Entre os destaques da trama está Lea, que engravida do chefe piloto em uma relação extraconjugal e decide seguir adiante com a gestação, mesmo sabendo dos riscos de enfrentar o estigma e perder o emprego. A personagem de Linzmeyer funciona como um espelho para o público, representando empatia e solidariedade por causas que não precisamos enfrentar diretamente, mas, sim, por puro senso de justiça.
“A Lea é uma personagem muito apaixonante. Tem muita doçura, mas ao mesmo tempo sustenta muitas situações que acontecem ao seu redor”, explica Bruna. “Ela entra nesse esquema de contrabando do AZT colocando a própria vida e trabalho em risco. Não é por ela ou pelo filho, mas porque acredita que é o certo a ser feito. Ela se envolve por senso de comunidade e por pura desobediência às leis.”
Ainda hoje, infelizmente, há milhares de pessoas que não são acolhidas por suas famílias de sangue e encontram na comunidade queer o afeto necessário para viver. Essa é a força da comunidade: ela muda o rumo da história.
Ícaro Silva em entrevista à CAPRICHO
Para Johnny Massaro, esse é o paradoxo que atravessa toda a narrativa. “O vírus, apesar de trágico e letal, ajudou a consolidar esse senso de coletividade. Como o título da série sugere, às vezes algo terrível precisa acontecer para que a gente entenda o poder do coletivo e o quanto precisamos uns dos outros.”
A ambientação da série é outro destaque que ajuda a transportar o espectador diretamente para os anos 80 e 90. O cuidado com figurinos, cenários e texturas visuais cria uma sensação de imersão rara em produções recentes. Para reforçar a sensação de época, a equipe utilizou equipamentos como VHS e Super 8, integrando imagens de arquivo com filmagens originais.
A trilha sonora também cumpre papel fundamental. Entre clássicos brasileiros e internacionais, a série inclui hits de Cazuza, Marina Lima, Blondie e Sylvester — esta última, uma das primeiras artistas a se assumir fora do binário de gênero, que morreu de AIDS em 1989.
A arte tem uma inteligência enorme de contar as coisas de forma indireta. Quando você vê algo acontecendo com ‘ele’ ou ‘ela’, às vezes fica mais fácil se identificar e refletir. Esse é o poder da ficção: permite empatia e consciência sem expor ninguém diretamente.”
Bruna Linzmeyer em entrevista à CAPRICHO
Johnny Massaro complementa: “Recentemente, vi a Denise Fraga citando Simone de Beauvoir sobre as artes. Ela diz que existem dores tão grandes que as pessoas não conseguem lidar no cotidiano. A arte, então, desvela essas dores e as compartilha, fazendo lembrar que não estamos sozinhos.
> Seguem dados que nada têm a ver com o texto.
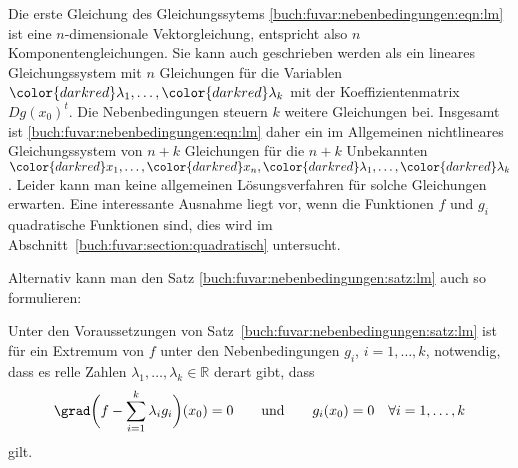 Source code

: Die erste Gleichung des Gleichungssytems
\eqref{buch:fuvar:nebenbedingungen:eqn:lm}
ist eine $n$-dimensionale Vektorgleichung, entspricht also $n$
Komponentengleichungen.
Sie kann auch geschrieben werden als ein lineares Gleichungssystem
mit $n$ Gleichungen für die Variablen
${\color{darkred}\lambda_1},\dots,{\color{darkred}\lambda_k}$
mit der Koeffizientenmatrix $Dg(x_0)^t$.
Die Nebenbedingungen steuern $k$ weitere Gleichungen bei.
Insgesamt ist \eqref{buch:fuvar:nebenbedingungen:eqn:lm}
daher ein im Allgemeinen nichtlineares Gleichungssystem von $n+k$
Gleichungen für die $n+k$ Unbekannten
\(
{\color{darkred}x_1},\dots,{\color{darkred}x_n},
{\color{darkred}\lambda_1},\dots,{\color{darkred}\lambda_k}
\).
Leider kann man keine allgemeinen Lösungsverfahren für solche
Gleichungen erwarten.
Eine interessante Ausnahme liegt vor, wenn die Funktionen $f$ und $g_i$
quadratische Funktionen sind, dies wird im
Abschnitt~\ref{buch:fuvar:section:quadratisch}
untersucht.

Alternativ kann man den Satz
\ref{buch:fuvar:nebenbedingungen:satz:lm}
auch so formulieren:

\begin{satz}
\label{buch:fuvar:nebenbedingungen:satz:lm2}
Unter den Voraussetzungen von Satz~\eqref{buch:fuvar:nebenbedingungen:satz:lm}
ist für ein Extremum von $f$ unter den Nebenbedingungen $g_i$, $i=1,\dots,k$,
notwendig, dass
es relle Zahlen $\lambda_1,\dots,\lambda_k\in\mathbb{R}$ derart gibt,
dass 
\[
\grad\biggl(f-\sum_{i=1}^k \lambda_ig_i\biggr)(x_0) = 0
\qquad\text{und}\qquad
g_i(x_0)=0\quad \forall i=1,\dots,k
\]
gilt.
\end{satz}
Essa série nos mostra que a dor a solidariedade são universais.”
Em um momento de crescente conservadorismo entre jovens, Máscaras de Oxigênio Não Cairão Automaticamente se torna ainda mais necessária. A série leva para as telas a memória de uma geração que enfrentou o HIV/AIDS em meio à negligência institucional, mantendo sensibilidade para quem passou por isso e, ao mesmo tempo em que conecta essa história a quem não viveu a época. Ao retratar escolhas corajosas, famílias que se constroem por afeto e a luta por direitos básicos, a produção mostra que coragem e coletividade continuam sendo ferramentas essenciais para transformar realidades.